Become a MacRumors Supporter for $50/year with no ads, ability to filter front page stories, and private forums.

koulmj

Suspended
Original poster
Mar 18, 2013
376
471
Would you buy a thicker iMac if it meant easier access to hard drives, ram, and gpu's were upgradable?

I feel like the only way to make mac's gamer friendly is to adopt them to pc friend video cards. Which means a thicker chasis. I remember installing gpu's in old G5 towers...do they even make pci-x mac compatible cards?
 
Apple doesn't care about gamers. They care about the experience of their majority and that is multimedia professionals and businesses, plus the everyday facebooker/youtuber/microsoft word user.

It will always be form over power.
 
Apple doesn't care about gamers. They care about the experience of their majority and that is multimedia professionals and businesses, plus the everyday facebooker/youtuber/microsoft word user.

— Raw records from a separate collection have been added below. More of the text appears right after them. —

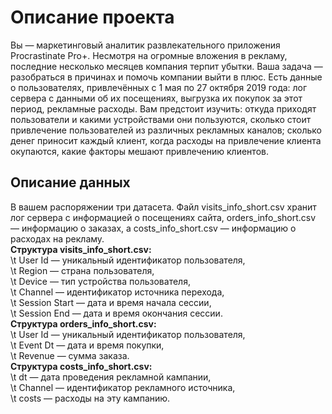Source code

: # Описание проекта

Вы — маркетинговый аналитик развлекательного приложения Procrastinate Pro+. Несмотря на огромные вложения в рекламу, последние несколько месяцев компания терпит убытки. Ваша задача — разобраться в причинах и помочь компании выйти в плюс.
Есть данные о пользователях, привлечённых с 1 мая по 27 октября 2019 года:
лог сервера с данными об их посещениях,
выгрузка их покупок за этот период,
рекламные расходы.
Вам предстоит изучить:
откуда приходят пользователи и какими устройствами они пользуются,
сколько стоит привлечение пользователей из различных рекламных каналов;
сколько денег приносит каждый клиент,
когда расходы на привлечение клиента окупаются,
какие факторы мешают привлечению клиентов.
## Описание данных

В вашем распоряжении три датасета. Файл visits_info_short.csv хранит лог сервера с информацией о посещениях сайта, orders_info_short.csv — информацию о заказах, а costs_info_short.csv — информацию о расходах на рекламу.  
**Структура visits_info_short.csv:**  
\t User Id — уникальный идентификатор пользователя,  
\t Region — страна пользователя,  
\t Device — тип устройства пользователя,  
\t Channel — идентификатор источника перехода,  
\t Session Start — дата и время начала сессии,  
\t Session End — дата и время окончания сессии.  
**Структура orders_info_short.csv:**  
\t User Id — уникальный идентификатор пользователя,  
\t Event Dt — дата и время покупки,  
\t Revenue — сумма заказа.  
**Структура costs_info_short.csv:**  
\t dt — дата проведения рекламной кампании,  
\t Channel — идентификатор рекламного источника,  
\t costs — расходы на эту кампанию.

It will always be form over power.

I see that u doubt apple will do it, but will u buy it?
 
Yes. Within reason, I would. Not for gaming (that's not of particular interest for me), but simply for the ability to easily replace or upgrade components. That is the one thing I really miss from my prior PC tower.
 
But it looks so nice on my desk, you can't even see the back of it :D

I'm a big fan of upgradeability however, so I probably would if it has up-to-date specs and a retina display. It's always nice to have a machine you can upgrade to keep more current, fix if something fails, or even turn into a project one day. I can't imagine being able to add GPUs like in a tower though, and I'm not a heavy gamer so I don't care anyway.
 
I would. Especially if they would go back to the mid-2010 iMac design. Slightly chunky but still slim and more than enough room to allow for upgrades by today's standards.
 
I've often wondered why Apple doesn't make it like the 20th Anniversary Mac. with a spare or optional "humpback." I'm not a gamer, but I would like more access and the ability to add cards, but Apple wants that to be a top-price option only. They could lose me if Hackintoshes ever become more reliable. To answer your question, though; yes, I would buy. I don't care about the thickness or sleekness of the iMacs, but it did matter to me when I bought my MBA. But then, I don't move the iMac around, or have to have it flat against the wall, and its a tool for me, not a decoration.
 
The thinness of the iMac is not a concern big concern for me. It is a desktop computer that gets moved once when I hook it up and that is about it. If I had to make a list of priorities or features that were important to me in a desktop then thickness would be at the very bottom of the list.

I do think it looks nice being slim and sleek, but I would give that up if it meant I could upgrade hardware. I'm not a power user and last year's tech is usually good enough for me so my PCs were upgraded every couple years with the previous year's top of the line for very little cost. I would love the ability to do this with an iMac.
 
I think the vast majority wouldn't care if it was a few inches thicker if it meant that things like graphics cards and hard drives were a lot easier to replace.

That said its the opposite way to the direction Apple are heading... you only have to look at the mac pro as an example or even the percentage of new mac's where RAM is soldered rather than replaceable.
 
I think the vast majority wouldn't care if it was a few inches thicker if it meant that things like graphics cards and hard drives were a lot easier to replace.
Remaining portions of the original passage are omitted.